Torture and ill-treatment endemic in Ugandan psychiatric hospitals and communities

Impact 
The NGO Mental Health Uganda and MDAC have published the first ever human rights monitoring reports on state psychiatric hospitals and peoples' lives in the community in Uganda.

“They would tie me and the ropes even entered the flesh, beat me before giving me medicine, because there was some medicine I used to bath with but it would itch and I felt my body was burning.”
Man with mental health issues, referring to his experience in a traditional healing setting

Based on extensive human rights monitoring since last year, MDAC and MHU jointly published two reports examining abuses in nine psychiatric hospitals in the country, and examining ill-treatment in community settings.
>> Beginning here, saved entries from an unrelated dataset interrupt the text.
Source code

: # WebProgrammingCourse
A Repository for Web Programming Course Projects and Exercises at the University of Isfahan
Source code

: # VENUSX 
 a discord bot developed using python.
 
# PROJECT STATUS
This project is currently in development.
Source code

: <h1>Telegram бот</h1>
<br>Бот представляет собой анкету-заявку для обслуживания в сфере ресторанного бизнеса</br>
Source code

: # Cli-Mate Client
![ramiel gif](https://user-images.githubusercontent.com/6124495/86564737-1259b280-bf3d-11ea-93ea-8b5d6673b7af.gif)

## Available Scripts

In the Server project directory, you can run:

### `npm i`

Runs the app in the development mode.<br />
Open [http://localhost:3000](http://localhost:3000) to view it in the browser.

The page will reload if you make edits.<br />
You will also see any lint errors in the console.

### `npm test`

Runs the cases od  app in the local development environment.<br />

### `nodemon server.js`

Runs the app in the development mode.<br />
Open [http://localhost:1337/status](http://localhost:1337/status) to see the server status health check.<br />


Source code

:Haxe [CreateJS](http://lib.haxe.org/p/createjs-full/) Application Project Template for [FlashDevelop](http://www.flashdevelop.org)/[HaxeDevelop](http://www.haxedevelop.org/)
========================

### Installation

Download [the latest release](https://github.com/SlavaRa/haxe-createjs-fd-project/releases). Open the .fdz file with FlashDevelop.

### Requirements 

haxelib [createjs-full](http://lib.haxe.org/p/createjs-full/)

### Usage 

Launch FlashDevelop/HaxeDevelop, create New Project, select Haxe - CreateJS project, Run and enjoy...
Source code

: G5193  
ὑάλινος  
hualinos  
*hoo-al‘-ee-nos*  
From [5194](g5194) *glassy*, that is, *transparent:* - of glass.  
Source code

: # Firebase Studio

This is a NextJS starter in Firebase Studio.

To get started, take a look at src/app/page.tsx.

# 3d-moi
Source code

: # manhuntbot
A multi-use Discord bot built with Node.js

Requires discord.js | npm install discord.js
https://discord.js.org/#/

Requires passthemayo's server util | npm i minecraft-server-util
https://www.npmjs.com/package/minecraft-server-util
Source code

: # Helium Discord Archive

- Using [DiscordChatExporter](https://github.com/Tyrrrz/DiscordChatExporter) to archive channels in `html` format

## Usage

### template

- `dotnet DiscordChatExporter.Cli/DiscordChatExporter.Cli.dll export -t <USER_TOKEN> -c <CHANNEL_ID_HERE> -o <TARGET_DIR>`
The launch was attended by representatives of the Ugandan government, the Office of the UN High Commissioner for Human Rights, civil society and people with mental health issues themselves.
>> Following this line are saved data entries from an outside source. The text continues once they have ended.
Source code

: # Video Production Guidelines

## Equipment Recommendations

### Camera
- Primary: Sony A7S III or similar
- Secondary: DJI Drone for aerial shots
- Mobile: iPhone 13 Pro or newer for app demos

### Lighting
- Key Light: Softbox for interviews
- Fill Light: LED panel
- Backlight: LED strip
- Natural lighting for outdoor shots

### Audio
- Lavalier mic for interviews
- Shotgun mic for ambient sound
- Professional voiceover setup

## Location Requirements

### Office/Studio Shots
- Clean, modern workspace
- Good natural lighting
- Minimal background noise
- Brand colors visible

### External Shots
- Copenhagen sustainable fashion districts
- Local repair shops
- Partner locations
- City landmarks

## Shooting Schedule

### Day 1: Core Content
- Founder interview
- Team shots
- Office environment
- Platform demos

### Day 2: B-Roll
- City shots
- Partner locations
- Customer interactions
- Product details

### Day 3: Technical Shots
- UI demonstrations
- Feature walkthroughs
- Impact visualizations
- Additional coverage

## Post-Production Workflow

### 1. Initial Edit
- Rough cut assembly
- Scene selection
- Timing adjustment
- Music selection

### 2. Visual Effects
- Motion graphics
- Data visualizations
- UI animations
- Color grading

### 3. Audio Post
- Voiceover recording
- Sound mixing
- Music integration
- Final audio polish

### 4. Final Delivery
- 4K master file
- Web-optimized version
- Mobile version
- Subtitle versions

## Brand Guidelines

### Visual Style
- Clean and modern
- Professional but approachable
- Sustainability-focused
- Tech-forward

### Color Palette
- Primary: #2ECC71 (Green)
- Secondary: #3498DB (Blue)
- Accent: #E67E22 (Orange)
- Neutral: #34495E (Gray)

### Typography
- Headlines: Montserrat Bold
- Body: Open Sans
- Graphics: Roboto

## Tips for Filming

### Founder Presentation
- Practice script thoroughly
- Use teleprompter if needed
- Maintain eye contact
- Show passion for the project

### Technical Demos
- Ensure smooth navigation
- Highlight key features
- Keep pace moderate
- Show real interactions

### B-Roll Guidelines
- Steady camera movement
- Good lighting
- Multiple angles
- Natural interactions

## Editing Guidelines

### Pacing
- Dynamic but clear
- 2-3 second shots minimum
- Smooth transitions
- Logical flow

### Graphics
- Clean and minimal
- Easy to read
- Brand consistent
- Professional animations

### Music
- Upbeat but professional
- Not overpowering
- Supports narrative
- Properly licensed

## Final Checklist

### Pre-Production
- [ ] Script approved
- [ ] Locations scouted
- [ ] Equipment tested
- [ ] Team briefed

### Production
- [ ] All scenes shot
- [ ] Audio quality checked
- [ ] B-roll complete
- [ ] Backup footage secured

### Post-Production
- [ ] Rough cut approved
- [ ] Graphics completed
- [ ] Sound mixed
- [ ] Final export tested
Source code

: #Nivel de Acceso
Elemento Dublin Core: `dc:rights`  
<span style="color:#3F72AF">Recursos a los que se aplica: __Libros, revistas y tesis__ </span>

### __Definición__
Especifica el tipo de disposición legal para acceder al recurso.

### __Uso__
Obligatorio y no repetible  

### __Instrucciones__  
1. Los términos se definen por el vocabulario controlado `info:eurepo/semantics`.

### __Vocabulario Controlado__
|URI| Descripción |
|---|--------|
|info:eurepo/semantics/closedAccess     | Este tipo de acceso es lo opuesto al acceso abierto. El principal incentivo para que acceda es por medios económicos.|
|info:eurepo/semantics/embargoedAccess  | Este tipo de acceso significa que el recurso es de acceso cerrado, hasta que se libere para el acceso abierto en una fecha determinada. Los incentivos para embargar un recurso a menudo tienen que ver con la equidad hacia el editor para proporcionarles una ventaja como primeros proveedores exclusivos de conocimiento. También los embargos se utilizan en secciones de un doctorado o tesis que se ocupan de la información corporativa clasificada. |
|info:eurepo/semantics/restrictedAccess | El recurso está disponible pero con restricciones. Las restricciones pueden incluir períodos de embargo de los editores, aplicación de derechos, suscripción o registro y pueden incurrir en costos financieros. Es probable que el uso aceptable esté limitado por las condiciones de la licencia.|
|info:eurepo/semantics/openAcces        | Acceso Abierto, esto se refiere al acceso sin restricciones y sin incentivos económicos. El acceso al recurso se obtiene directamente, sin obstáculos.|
Launch of the two reports, Kampala, 11 December 2014. (c) MDAC.

Psychiatric Hospitals in Uganda: A human rights investigation, exposes the systematic and unregulated practice of secluding people in bare, concrete cells in psychiatric hospitals, often for days on end and without any observation. Monitors at Butabika hospital, the country’s only specialist psychiatric hospital, found wards of 150 people with just three nurses, high rates of violence, and practices including the shaving of women’s body hair by male staff. The practices are odds with basic legal standards including the right to freedom from torture, ill-treatment and exploitation.

Martin Babu, Ugandan member of the United Nations Committee on the Rights of Persons with Disabilities spoke at the launch event. He said: “As in most African communities, mental health is understood as an issue of the family rather than a communal or national issue. This approach is misguided because the magnitude appears to be high. Over 60 percent of the population in Northern Uganda is affected by mental health problems. The biggest problem is that most African governments allocate less than 2 percent of their budgets to mental health.” 
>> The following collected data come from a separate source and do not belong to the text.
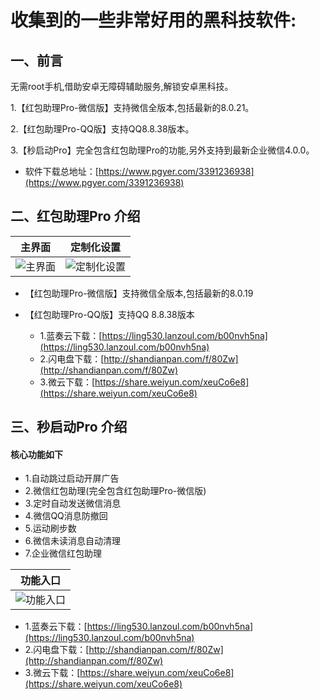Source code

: # 收集到的一些非常好用的黑科技软件:

## 一、前言

无需root手机,借助安卓无障碍辅助服务,解锁安卓黑科技。

1.【红包助理Pro-微信版】支持微信全版本,包括最新的8.0.21。

2.【红包助理Pro-QQ版】支持QQ8.8.38版本。

3.【秒启动Pro】完全包含红包助理Pro的功能,另外支持到最新企业微信4.0.0。

* 软件下载总地址：[https://www.pgyer.com/3391236938](https://www.pgyer.com/3391236938)


## 二、红包助理Pro  介绍
  |主界面|定制化设置|
  |:-:|:-:|
  |![主界面](http://47.97.10.108:8080/pic/jine.png)|![定制化设置](http://47.97.10.108:8080/pic/shezhi.png)|



 * 【红包助理Pro-微信版】支持微信全版本,包括最新的8.0.19
 * 【红包助理Pro-QQ版】支持QQ 8.8.38版本

   * 1.蓝奏云下载：[https://ling530.lanzoul.com/b00nvh5na](https://ling530.lanzoul.com/b00nvh5na)
   * 2.闪电盘下载：[http://shandianpan.com/f/80Zw](http://shandianpan.com/f/80Zw)
   * 3.微云下载：[https://share.weiyun.com/xeuCo6e8](https://share.weiyun.com/xeuCo6e8)


## 三、秒启动Pro  介绍
  #### 核心功能如下
  * 1.自动跳过启动开屏广告
  * 2.微信红包助理(完全包含红包助理Pro-微信版)
  * 3.定时自动发送微信消息
  * 4.微信QQ消息防撤回
  * 5.运动刷步数
  * 6.微信未读消息自动清理
  * 7.企业微信红包助理

  |功能入口
  |:-:|
  |![功能入口](http://47.97.10.108:8080/pic/jieshao.png)|
  * 1.蓝奏云下载：[https://ling530.lanzoul.com/b00nvh5na](https://ling530.lanzoul.com/b00nvh5na)
  * 2.闪电盘下载：[http://shandianpan.com/f/80Zw](http://shandianpan.com/f/80Zw)
  * 3.微云下载：[https://share.weiyun.com/xeuCo6e8](https://share.weiyun.com/xeuCo6e8)
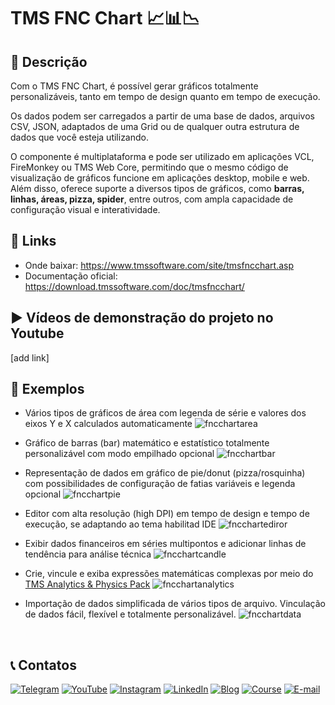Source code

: # TMS FNC Chart 📈📊📉

## 📝 Descrição
Com o TMS FNC Chart, é possível gerar gráficos totalmente personalizáveis, tanto em tempo de design quanto em tempo de execução.

Os dados podem ser carregados a partir de uma base de dados, arquivos CSV, JSON, adaptados de uma Grid ou de qualquer outra estrutura de dados que você esteja utilizando.

O componente é multiplataforma e pode ser utilizado em aplicações VCL, FireMonkey ou TMS Web Core, permitindo que o mesmo código de visualização de gráficos funcione em aplicações desktop, mobile e web. Além disso, oferece suporte a diversos tipos de gráficos, como **barras, linhas, áreas, pizza, spider**, entre outros, com ampla capacidade de configuração visual e interatividade.

## 🔗 Links
- Onde baixar: https://www.tmssoftware.com/site/tmsfncchart.asp
- Documentação oficial: https://download.tmssoftware.com/doc/tmsfncchart/

## ▶️ Vídeos de demonstração do projeto no Youtube
[add link]

## 🚀 Exemplos
- Vários tipos de gráficos de área com legenda de série e valores dos eixos Y e X calculados automaticamente
![fncchartarea](https://github.com/user-attachments/assets/47d2da6b-fa99-4e63-8c8f-44082680035b)

- Gráfico de barras (bar) matemático e estatístico totalmente personalizável com modo empilhado opcional
![fncchartbar](https://github.com/user-attachments/assets/2c687505-a4c7-4f2f-b91c-7b82ba9c807c)

- Representação de dados em gráfico de pie/donut (pizza/rosquinha) com possibilidades de configuração de fatias variáveis ​​e legenda opcional
![fncchartpie](https://github.com/user-attachments/assets/13a97406-5334-4390-a5c6-3a2a455eb8b1)

- Editor com alta resolução (high DPI) em tempo de design e tempo de execução, se adaptando ao tema habilitad IDE
 ![fncchartediror](https://github.com/user-attachments/assets/983447f5-705b-426b-93bf-cc01dc8542b6)

- Exibir dados financeiros em séries multipontos e adicionar linhas de tendência para análise técnica
![fncchartcandle](https://github.com/user-attachments/assets/be221e3f-45d9-43be-817b-bee7c2d4464a)

- Crie, vincule e exiba expressões matemáticas complexas por meio do [TMS Analytics & Physics Pack](https://www.tmssoftware.com/site/tmsanalytics.asp)
![fncchartanalytics](https://github.com/user-attachments/assets/2fb24b7d-3301-4259-b124-7fc659796206)

- Importação de dados simplificada de vários tipos de arquivo. Vinculação de dados fácil, flexível e totalmente personalizável.
![fncchartdata](https://github.com/user-attachments/assets/5000f6c5-3627-4f35-b4f4-9b8e4f87ba26)


<br/>

## 📞 Contatos

[![Telegram](https://img.shields.io/badge/Telegram-Join-blue?logo=telegram)](https://t.me/Code4Delphi)
[![YouTube](https://img.shields.io/badge/YouTube-Join-red?logo=youtube&logoColor=red)](https://www.youtube.com/@code4delphi)
[![Instagram](https://img.shields.io/badge/Intagram-Follow-red?logo=instagram&logoColor=pink)](https://www.instagram.com/code4delphi/)
[![LinkedIn](https://img.shields.io/badge/LinkedIn-Connect-blue)](https://www.linkedin.com/in/cesar-cardoso-dev)
[![Blog](https://img.shields.io/badge/Blog-Code4Delphi-F00?logo=delphi)](https://code4delphi.com.br/blog/)
[![Course](https://img.shields.io/badge/Course-Delphi-F00?logo=delphi)](https://go.hotmart.com/U81331747Y?dp=1)
[![E-mail](https://img.shields.io/badge/E--mail-Send-yellowgreen?logo=maildotru&logoColor=yellowgreen)](mailto:contato@code4delphi.com.br)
“Almost all seclusion takes place naked. While long periods can be spent in the seclusion room, when the room is being cleaned, the patient will be asked to go out into the courtyard, still naked.”
Young male patient at Butabika hospital

The second report launched today was based on research conducted by people with mental health issues themselves with their peers around the country. "They don’t consider me as a person": Mental health and human rights in Ugandan communities documents interviews with 40 people with mental health issues and their relatives. The research, which was led by people with mental health issues, exposed violence, exploitation and abuse in the lives of many. Suspicion, superstition and the lack of community-based supports resulted in many reporting abuse at the hands of community members, traditional healers and the police.

To read the reports, click below.

     

Commenting on the publication of the community report, the Hon. Jovah Kamateeka, Chair of Uganda’s Parliamentary Committee for Human Rights said: “As Ugandans, we have a moral and legal obligation to take swift, targeted action and put a stop to these gross and systematic human rights violations.”

Madam Beatrice Kaggya, Commissioner for Disability at the Ugandan Ministry of Gender, Labour and Social Development received the reports on behalf of the Ugandan government, commending MDAC and MHU for "producing these important human rights reports."

Uganda voluntarily ratified the United Nations Convention on the Rights of Persons with Disabilities (UN CRPD) in 2008. The Convention guarantees human rights protections to all people with disabilities in the country, including those with mental health issues. However MHU and MDAC found that the country has not yet set up a monitoring body to ensure implementation of the Convention, meaning that psychiatric hospitals operate with virtually no independent scrutiny. Pharmacology and coercion were found to dominate mental health provision in the country, and there has been little progress in establishing community-based support.

Derrick Kizza, Executive Director of Mental Health Uganda said that the abuses stemmed from a failure to roll-out community based services: “It is important to invest significant resources in community mental health services because it will ease access to quality care for people with mental health issues. It will also reduce the numbers of people placed into psychiatric hospitals, and given the scarcity of human resources in our country.”

Beatrice Kaggya, Commissioner for Disability, formally launches the reports. (c) MDAC.

MDAC and MHU called for the Ugandan government to take decisive action to tackle the abuses uncovered, and ensure that systemic reforms are placed high on the government’s agenda. “The shocking abuses we have uncovered show a failure to tackle serious human rights violations against tens of thousands of Ugandans with mental health issues,” said Oliver Lewis, MDAC’s Executive Director. “MDAC urges the Ugandan government to end abuses immediately, and put in place a robust independent system to monitor compliance with international human rights law.”